> _What needs to be done_: Your answer should be only the lines below from the one with "const API_KEY = 'ENTER YOUR API';" to the one with "The entire project", repeated exactly, ends included.

Start of Records to process

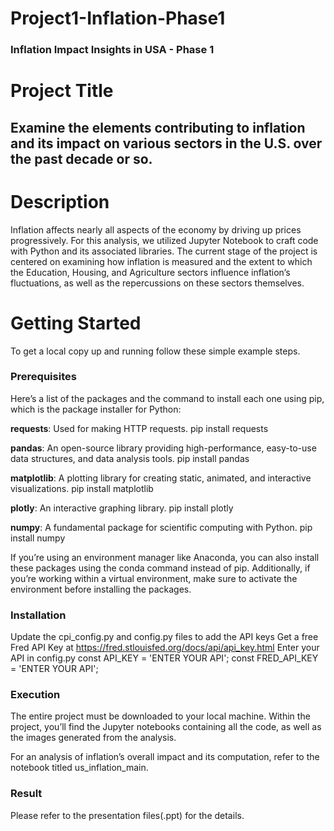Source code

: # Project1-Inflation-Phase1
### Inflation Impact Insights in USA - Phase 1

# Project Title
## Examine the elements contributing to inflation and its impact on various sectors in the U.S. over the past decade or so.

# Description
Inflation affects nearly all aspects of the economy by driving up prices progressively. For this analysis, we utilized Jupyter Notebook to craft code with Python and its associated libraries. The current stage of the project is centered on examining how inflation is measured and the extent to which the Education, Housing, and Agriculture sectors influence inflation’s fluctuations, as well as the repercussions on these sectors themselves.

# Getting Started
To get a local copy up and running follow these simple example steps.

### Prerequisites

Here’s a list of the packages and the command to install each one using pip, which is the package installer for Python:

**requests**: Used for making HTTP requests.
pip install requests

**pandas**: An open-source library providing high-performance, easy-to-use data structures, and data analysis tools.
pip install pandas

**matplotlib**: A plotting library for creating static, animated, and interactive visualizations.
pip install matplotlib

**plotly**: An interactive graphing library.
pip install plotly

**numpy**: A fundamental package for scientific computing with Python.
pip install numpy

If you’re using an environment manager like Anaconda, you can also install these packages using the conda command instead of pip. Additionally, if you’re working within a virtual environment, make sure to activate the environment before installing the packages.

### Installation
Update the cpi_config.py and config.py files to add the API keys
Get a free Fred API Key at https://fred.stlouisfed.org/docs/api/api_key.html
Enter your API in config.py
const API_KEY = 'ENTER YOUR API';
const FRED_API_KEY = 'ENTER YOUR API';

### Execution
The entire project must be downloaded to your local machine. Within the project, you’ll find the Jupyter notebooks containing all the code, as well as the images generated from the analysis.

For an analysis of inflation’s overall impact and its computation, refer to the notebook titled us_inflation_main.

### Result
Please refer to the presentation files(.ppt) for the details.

End of Records to process
Start of Records to process

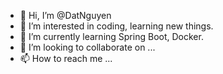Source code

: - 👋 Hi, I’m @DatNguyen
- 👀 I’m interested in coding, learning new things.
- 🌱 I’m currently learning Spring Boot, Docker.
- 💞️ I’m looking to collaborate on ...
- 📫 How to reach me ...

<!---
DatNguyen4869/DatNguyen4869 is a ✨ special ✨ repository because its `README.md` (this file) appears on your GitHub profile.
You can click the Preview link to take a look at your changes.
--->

End of Records to process

> _Result for this task_:
const API_KEY = 'ENTER YOUR API';
const FRED_API_KEY = 'ENTER YOUR API';

### Execution
The entire project must be downloaded to your local machine. Within the project, you’ll find the Jupyter notebooks containing all the code, as well as the images generated from the analysis.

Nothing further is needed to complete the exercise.